The song itself is a cracker. Electric guitars compliment Williams' somewhat subdued singing in the initial verse. The track really begins to take shape, however, when it builds ominously to a shout-along chorus. This is a great pop-rock tune laden with feisty vocals, tot-notch lyrics and guitar and drum instrumentation ripe for some sort of air tribute.
This is Paramore at it's rock-out best.
3. Full Moon // THE BLACK GHOSTS
'When the thorn bush turns white, that's when I'll come home...'
The opening bars to this the song echo as the opening bars of music in the film. It is this prominent position in the film, however, that makes me tend to skip this track.
The initial musical motif if repeated throughout the song to a drum machine and strings backing track, but, unfortunatly the building layers still leave the track with something missing.
Don't get me wrong, this song fits in perfectly in the film, but alongside powerhouse bands like Muse and Paramore, this song falls by the wayside a little. For me, this song doesn't translate well outside of the movie.
4. Leave Out All The Rest // LINKIN PARK
If, like me, the only Linkin Park track you'd ever heard before this one was 'Numb', you'll hopefully be pleasantly suprised by their latest offering. LOATR is a dark tune with smooth, breathy vocals in the verses leading to an all out alt-rock explosion in the chorus. A great choice for this compilation.
5. Spotlight // MUTEMATH
This is a high-octane, jump-around-your-living-room track which made me want to go out and download the whole of the MuteMath back catalogue. A fantastic rock song from a band which deserves all the exposure this soundtrack has given it!
6. Go All The Way (Into The Twilight) // PERRY FARRELL
'TONIIIIIIIIIIIIGHT, LIIIIIIGHTNING STRIIIIIIIIIKES!'
Anyone who has seen the film will recognise this track as the upbeat disco pop tune which blasts out as Bella arrives at the prom. This track seems somewhat askew from the rest of the album, with an electro-pop feel opposing it's neighbours more alt rock style. It's a killer track if you like that sort of thing, but unfortunatly this tune just isn't my cup of tea.

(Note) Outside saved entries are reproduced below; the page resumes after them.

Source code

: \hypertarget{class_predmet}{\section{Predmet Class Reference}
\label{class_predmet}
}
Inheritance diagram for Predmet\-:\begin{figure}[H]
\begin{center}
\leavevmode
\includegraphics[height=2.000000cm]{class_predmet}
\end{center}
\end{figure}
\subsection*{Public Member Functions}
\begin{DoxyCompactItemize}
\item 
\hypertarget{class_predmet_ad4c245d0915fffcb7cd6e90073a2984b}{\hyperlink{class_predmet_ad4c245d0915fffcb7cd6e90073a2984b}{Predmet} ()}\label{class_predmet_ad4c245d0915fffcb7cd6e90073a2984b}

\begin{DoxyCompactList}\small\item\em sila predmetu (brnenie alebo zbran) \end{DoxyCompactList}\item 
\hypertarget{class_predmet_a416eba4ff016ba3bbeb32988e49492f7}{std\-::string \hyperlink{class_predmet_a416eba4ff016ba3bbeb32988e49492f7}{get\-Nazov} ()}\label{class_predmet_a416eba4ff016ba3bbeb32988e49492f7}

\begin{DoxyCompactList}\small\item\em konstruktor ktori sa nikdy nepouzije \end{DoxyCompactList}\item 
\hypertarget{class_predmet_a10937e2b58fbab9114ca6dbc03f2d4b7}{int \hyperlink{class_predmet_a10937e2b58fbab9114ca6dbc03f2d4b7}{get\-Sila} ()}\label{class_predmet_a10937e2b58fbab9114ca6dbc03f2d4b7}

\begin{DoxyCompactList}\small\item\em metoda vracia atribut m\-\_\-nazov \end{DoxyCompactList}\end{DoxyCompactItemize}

7. Tremble for my Beloved // COLLECTIVE SOUL
This is a hugely happy tune with an explosive 90's feel... Hardly shocking as this song was initially released as an opening track to CS's 1997 album 'Dosage', but you know what they say: the old songs are the best. And this one's a belter. A hidden gem on the movie's soundtrack, the energy brought by Collective Soul's 'Tremble for my Beloved' is bound to have your head bobbing to the bouncing electric guitars. A perfect song for a bright, sunny day.

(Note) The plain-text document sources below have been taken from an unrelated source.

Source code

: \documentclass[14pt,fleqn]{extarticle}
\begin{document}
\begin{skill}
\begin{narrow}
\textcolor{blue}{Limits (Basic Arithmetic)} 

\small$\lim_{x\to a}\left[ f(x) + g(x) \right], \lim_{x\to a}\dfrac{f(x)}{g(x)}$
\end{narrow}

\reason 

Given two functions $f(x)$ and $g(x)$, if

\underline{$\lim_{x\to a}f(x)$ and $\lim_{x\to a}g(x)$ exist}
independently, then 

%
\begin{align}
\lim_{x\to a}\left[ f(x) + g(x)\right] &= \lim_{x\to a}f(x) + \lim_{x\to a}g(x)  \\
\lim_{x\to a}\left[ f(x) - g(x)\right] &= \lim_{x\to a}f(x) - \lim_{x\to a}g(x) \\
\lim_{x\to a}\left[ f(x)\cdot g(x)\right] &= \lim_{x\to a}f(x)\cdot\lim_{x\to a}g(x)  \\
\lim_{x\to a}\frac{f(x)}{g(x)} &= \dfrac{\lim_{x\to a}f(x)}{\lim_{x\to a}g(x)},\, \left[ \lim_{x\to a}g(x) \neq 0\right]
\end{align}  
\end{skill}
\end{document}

8. I Caught Myself // PARAMORE
The second offering from Hayley Williams and co. comes in the form of 'I Caught Myself'. This is a good pop-rock tune but is lacking a little of the 'POW!' from 'Decode'. Worth a listen, but I admit, I will skip this track more often than not.
9. Eyes On Fire // BLUE FOUNDATION
This track is moody, dark, catchy and very distinctive. From the opening bars of deep, grungy guitar, the lazy drumming to the husky but somewhat child-like vocals of lead singer Kirstine Stubbe Teglbjærg. This song is far from ordinary but it fits in perfectly in the film's soundtrack (played as Bella waits for Edward in the car park in order to confront him).

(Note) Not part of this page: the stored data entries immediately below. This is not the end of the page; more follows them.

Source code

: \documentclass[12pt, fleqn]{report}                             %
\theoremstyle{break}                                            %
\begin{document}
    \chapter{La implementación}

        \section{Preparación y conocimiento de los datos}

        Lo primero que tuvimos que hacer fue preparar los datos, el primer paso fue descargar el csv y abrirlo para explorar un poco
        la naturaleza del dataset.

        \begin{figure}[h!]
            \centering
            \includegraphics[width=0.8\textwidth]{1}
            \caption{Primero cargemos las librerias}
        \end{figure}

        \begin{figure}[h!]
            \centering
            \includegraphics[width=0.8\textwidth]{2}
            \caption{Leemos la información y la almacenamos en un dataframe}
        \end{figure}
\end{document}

I had never heard of Blue Foundation before hearing this track, but now I know I definitely want to hear more.
10. Never Think // ROB PATTINSON
Story goes that Catherine Hardwicke (Director of 'Twilight') heard about Pattinson's music through costar Kristen Stewart. She insisted on hearing the music for herself after Pattinson refused to give her a CD of his singing and they ended up in a friend's recording studio for hours. The end result was this song.
Putting aside the fact that Pattinson appears on the bedroom wall of almost every teenage girl in the country from his acting rolse in the Harry Potter and Twilight films, this song serves to prove that Pattinson is, in fact, an extraordinarily talented musician.
'Never Think' is a slow, acoustic song in which Pattinson's guitar playing prowess is showcased alongside his haunting vocals. This is a beautiful yet melancholic track - I can only hope that this showcase might one day lead to a whole album from this very talented young man.
11. Flightless Bird, American Mouth // IRON + WINE
This melodic walz was suggested for the film's soundtrack by Kristen Stewart (actress who plays Bella Swan). The track appears in the film as the final dance at the prom and even from hearing it in the film it was clear to me that this track deserves to be heard alone - this is no background music!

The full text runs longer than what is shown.